Exercise brief:
Calculate how many lines of the data hold "역행렬을". The answer consists of that number only.

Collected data
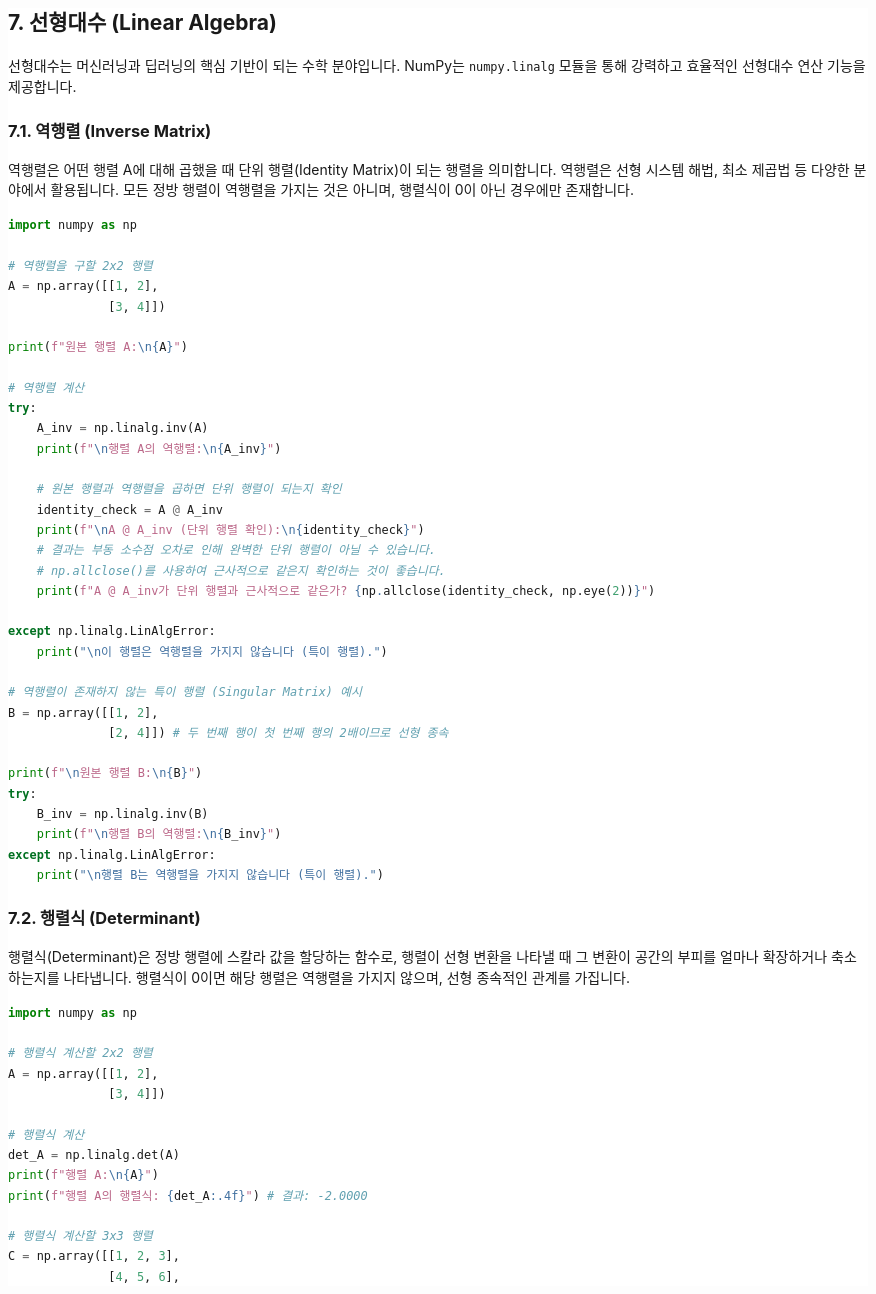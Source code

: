 ## 7. 선형대수 (Linear Algebra)

선형대수는 머신러닝과 딥러닝의 핵심 기반이 되는 수학 분야입니다. NumPy는 `numpy.linalg` 모듈을 통해 강력하고 효율적인 선형대수 연산 기능을 제공합니다.

### 7.1. 역행렬 (Inverse Matrix)

역행렬은 어떤 행렬 A에 대해 곱했을 때 단위 행렬(Identity Matrix)이 되는 행렬을 의미합니다. 역행렬은 선형 시스템 해법, 최소 제곱법 등 다양한 분야에서 활용됩니다. 모든 정방 행렬이 역행렬을 가지는 것은 아니며, 행렬식이 0이 아닌 경우에만 존재합니다.

```python
import numpy as np

# 역행렬을 구할 2x2 행렬
A = np.array([[1, 2],
              [3, 4]])

print(f"원본 행렬 A:\n{A}")

# 역행렬 계산
try:
    A_inv = np.linalg.inv(A)
    print(f"\n행렬 A의 역행렬:\n{A_inv}")

    # 원본 행렬과 역행렬을 곱하면 단위 행렬이 되는지 확인
    identity_check = A @ A_inv
    print(f"\nA @ A_inv (단위 행렬 확인):\n{identity_check}")
    # 결과는 부동 소수점 오차로 인해 완벽한 단위 행렬이 아닐 수 있습니다.
    # np.allclose()를 사용하여 근사적으로 같은지 확인하는 것이 좋습니다.
    print(f"A @ A_inv가 단위 행렬과 근사적으로 같은가? {np.allclose(identity_check, np.eye(2))}")

except np.linalg.LinAlgError:
    print("\n이 행렬은 역행렬을 가지지 않습니다 (특이 행렬).")

# 역행렬이 존재하지 않는 특이 행렬 (Singular Matrix) 예시
B = np.array([[1, 2],
              [2, 4]]) # 두 번째 행이 첫 번째 행의 2배이므로 선형 종속

print(f"\n원본 행렬 B:\n{B}")
try:
    B_inv = np.linalg.inv(B)
    print(f"\n행렬 B의 역행렬:\n{B_inv}")
except np.linalg.LinAlgError:
    print("\n행렬 B는 역행렬을 가지지 않습니다 (특이 행렬).")
```

### 7.2. 행렬식 (Determinant)

행렬식(Determinant)은 정방 행렬에 스칼라 값을 할당하는 함수로, 행렬이 선형 변환을 나타낼 때 그 변환이 공간의 부피를 얼마나 확장하거나 축소하는지를 나타냅니다. 행렬식이 0이면 해당 행렬은 역행렬을 가지지 않으며, 선형 종속적인 관계를 가집니다.

```python
import numpy as np

# 행렬식 계산할 2x2 행렬
A = np.array([[1, 2],
              [3, 4]])

# 행렬식 계산
det_A = np.linalg.det(A)
print(f"행렬 A:\n{A}")
print(f"행렬 A의 행렬식: {det_A:.4f}") # 결과: -2.0000

# 행렬식 계산할 3x3 행렬
C = np.array([[1, 2, 3],
              [4, 5, 6],
```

Response area:
6